- Born: 1907
- Died: 1985 (aged 77–78)
- Citizenship: Spanish
- Occupation: landscape painter

= José Francisco Pérez Martínez =

Spanish landscape painter (1907–1985)

José Francisco Pérez Martínez (1907–1985) was a Spanish landscape painter known for his impressionist depictions of Galicia, particularly rivers and coastal towns which are claimed to be an important part of Galician artistic heritage. His work is noted for its contribution to the regional development of Spanish landscape painting.

In 1946, he began exhibiting under the signature "José Francisco," and remained active until his death in 1985. His paintings, influenced by Francisco Llorens and Manuel Abelenda, have been included in several regional exhibitions, including the Autumn Salons, and are held in museums in A Coruña and Lugo, as well as other institutional collections. The Provincial Council of La Coruña awarded him the Special Landscape Prize in 1962 and 1963.

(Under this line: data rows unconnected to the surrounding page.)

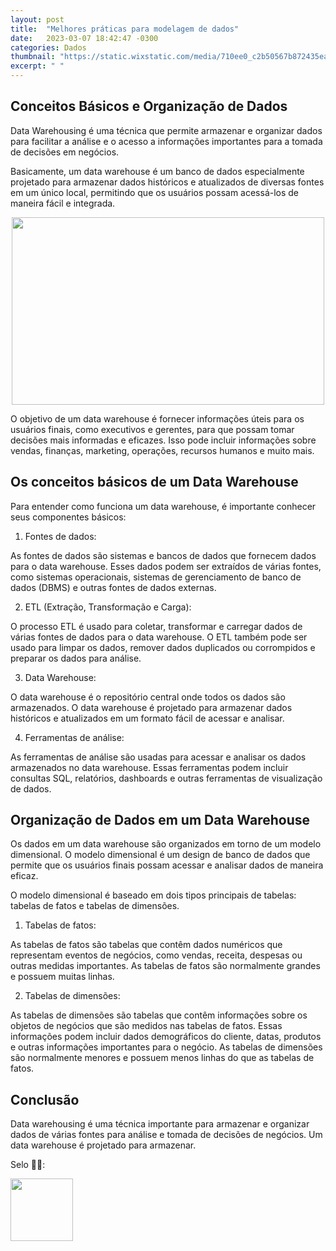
 ```yaml
---
layout: post
title:  "Melhores práticas para modelagem de dados"
date:   2023-03-07 18:42:47 -0300
categories: Dados
thumbnail: "https://static.wixstatic.com/media/710ee0_c2b50567b872435eac5c185f9386b0c7~mv2.jpg/v1/fill/w_3176,h_1640,al_c,q_90/710ee0_c2b50567b872435eac5c185f9386b0c7~mv2.webp"
excerpt: " "
---
```


## Conceitos Básicos e Organização de Dados

Data Warehousing é uma técnica que permite armazenar e organizar dados para facilitar a análise e o acesso a informações importantes para a tomada de decisões em negócios. 

Basicamente, um data warehouse é um banco de dados especialmente projetado para armazenar dados históricos e atualizados de diversas fontes em um único local, permitindo que os usuários possam acessá-los de maneira fácil e integrada.

<p align="center">
  <img src="https://static.wixstatic.com/media/710ee0_c2b50567b872435eac5c185f9386b0c7~mv2.jpg/v1/fill/w_3176,h_1640,al_c,q_90/710ee0_c2b50567b872435eac5c185f9386b0c7~mv2.webp" width="500" height="300">
</p>

O objetivo de um data warehouse é fornecer informações úteis para os usuários finais, como executivos e gerentes, para que possam tomar decisões mais informadas e eficazes. Isso pode incluir informações sobre vendas, finanças, marketing, operações, recursos humanos e muito mais.

## Os conceitos básicos de um Data Warehouse

Para entender como funciona um data warehouse, é importante conhecer seus componentes básicos:

1. Fontes de dados: 

As fontes de dados são sistemas e bancos de dados que fornecem dados para o data warehouse. Esses dados podem ser extraídos de várias fontes, como sistemas operacionais, sistemas de gerenciamento de banco de dados (DBMS) e outras fontes de dados externas.

2. ETL (Extração, Transformação e Carga): 

O processo ETL é usado para coletar, transformar e carregar dados de várias fontes de dados para o data warehouse. O ETL também pode ser usado para limpar os dados, remover dados duplicados ou corrompidos e preparar os dados para análise.

3. Data Warehouse: 

O data warehouse é o repositório central onde todos os dados são armazenados. O data warehouse é projetado para armazenar dados históricos e atualizados em um formato fácil de acessar e analisar.

4. Ferramentas de análise: 

As ferramentas de análise são usadas para acessar e analisar os dados armazenados no data warehouse. Essas ferramentas podem incluir consultas SQL, relatórios, dashboards e outras ferramentas de visualização de dados.

## Organização de Dados em um Data Warehouse

Os dados em um data warehouse são organizados em torno de um modelo dimensional. O modelo dimensional é um design de banco de dados que permite que os usuários finais possam acessar e analisar dados de maneira eficaz. 

O modelo dimensional é baseado em dois tipos principais de tabelas: tabelas de fatos e tabelas de dimensões.

1. Tabelas de fatos: 

As tabelas de fatos são tabelas que contêm dados numéricos que representam eventos de negócios, como vendas, receita, despesas ou outras medidas importantes. As tabelas de fatos são normalmente grandes e possuem muitas linhas.

2. Tabelas de dimensões: 

As tabelas de dimensões são tabelas que contêm informações sobre os objetos de negócios que são medidos nas tabelas de fatos. Essas informações podem incluir dados demográficos do cliente, datas, produtos e outras informações importantes para o negócio. As tabelas de dimensões são normalmente menores e possuem menos linhas do que as tabelas de fatos.

## Conclusão

Data warehousing é uma técnica importante para armazenar e organizar dados de várias fontes para análise e tomada de decisões de negócios. Um data warehouse é projetado para armazenar.

Selo 🧙‍♂️:

[<img src="https://avatars.githubusercontent.com/u/117866866?v=4" width="100" height="100">](https://github.com/Linhares015)
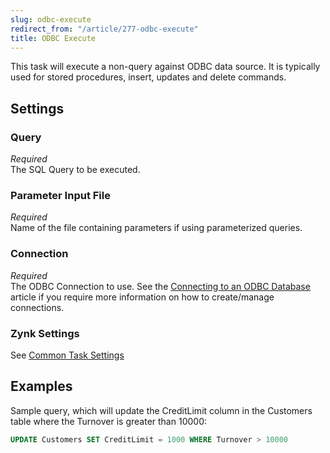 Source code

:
 ```yaml
---
slug: odbc-execute
redirect_from: "/article/277-odbc-execute"
title: ODBC Execute
---
```

This task will execute a non-query against ODBC data source. It is typically used for stored procedures, insert, updates and delete commands.

## Settings
### Query
_Required_  
The SQL Query to be executed.

### Parameter Input File
_Required_  
Name of the file containing parameters if using parameterized queries.

### Connection
_Required_  
The ODBC Connection to use.  See the [Connecting to an ODBC Database](connecting-to-an-odbc-database) article if you require more information on how to create/manage connections.

### Zynk Settings
See [Common Task Settings](common-task-settings)

## Examples
Sample query, which will update the CreditLimit column in the Customers table where the Turnover is greater than 10000:

```sql
UPDATE Customers SET CreditLimit = 1000 WHERE Turnover > 10000
``` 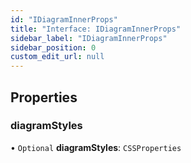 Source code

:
 ```yaml
---
id: "IDiagramInnerProps"
title: "Interface: IDiagramInnerProps"
sidebar_label: "IDiagramInnerProps"
sidebar_position: 0
custom_edit_url: null
---
```


## Properties

### diagramStyles

• `Optional` **diagramStyles**: `CSSProperties`
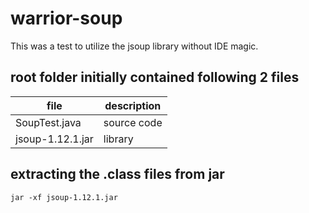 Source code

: # warrior-soup

This was a test to utilize the jsoup library without IDE magic.

## root folder initially contained following 2 files

file | description
------------- | ----------
SoupTest.java | source code
jsoup-1.12.1.jar | library

## extracting the .class files from jar

```jar -xf jsoup-1.12.1.jar```
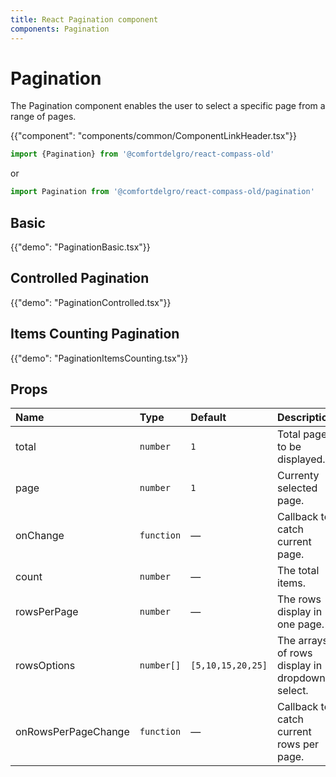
 ```yaml
---
title: React Pagination component
components: Pagination
---
```


# Pagination

<p class="description">The Pagination component enables the user to select a specific page from a range of pages.</p>

{{"component": "components/common/ComponentLinkHeader.tsx"}}

```jsx
import {Pagination} from '@comfortdelgro/react-compass-old'
```

or

```jsx
import Pagination from '@comfortdelgro/react-compass-old/pagination'
```

## Basic

{{"demo": "PaginationBasic.tsx"}}

## Controlled Pagination

{{"demo": "PaginationControlled.tsx"}}

## Items Counting Pagination

{{"demo": "PaginationItemsCounting.tsx"}}

<!-- ## Pagination Server (Experimental)
{{"demo": "PaginationServer.tsx"}} -->

## Props

| Name                | Type       | Default           | Description                                    |
| :------------------ | :--------- | :---------------- | :--------------------------------------------- |
| total               | `number`   | `1`               | Total pages to be displayed.                   |
| page                | `number`   | `1`               | Currenty selected page.                        |
| onChange            | `function` | —                 | Callback to catch current page.                |
| count               | `number`   | —                 | The total items.                               |
| rowsPerPage         | `number`   | —                 | The rows display in one page.                  |
| rowsOptions         | `number[]` | `[5,10,15,20,25]` | The arrays of rows display in dropdown select. |
| onRowsPerPageChange | `function` | —                 | Callback to catch current rows per page.       |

In addition to his artistic career, Pérez Martínez ran a family business, El Capricho, and taught foreign languages for commercial use.

He was married to the painter Dolores (known professionally as Lola Artamendi) and has two sons, Francisco José Pérez González and Rafael Alberto Pérez González, as well as four grandchildren: Dolores, Pancho, Emma, and Alejandro Pérez Ferrant.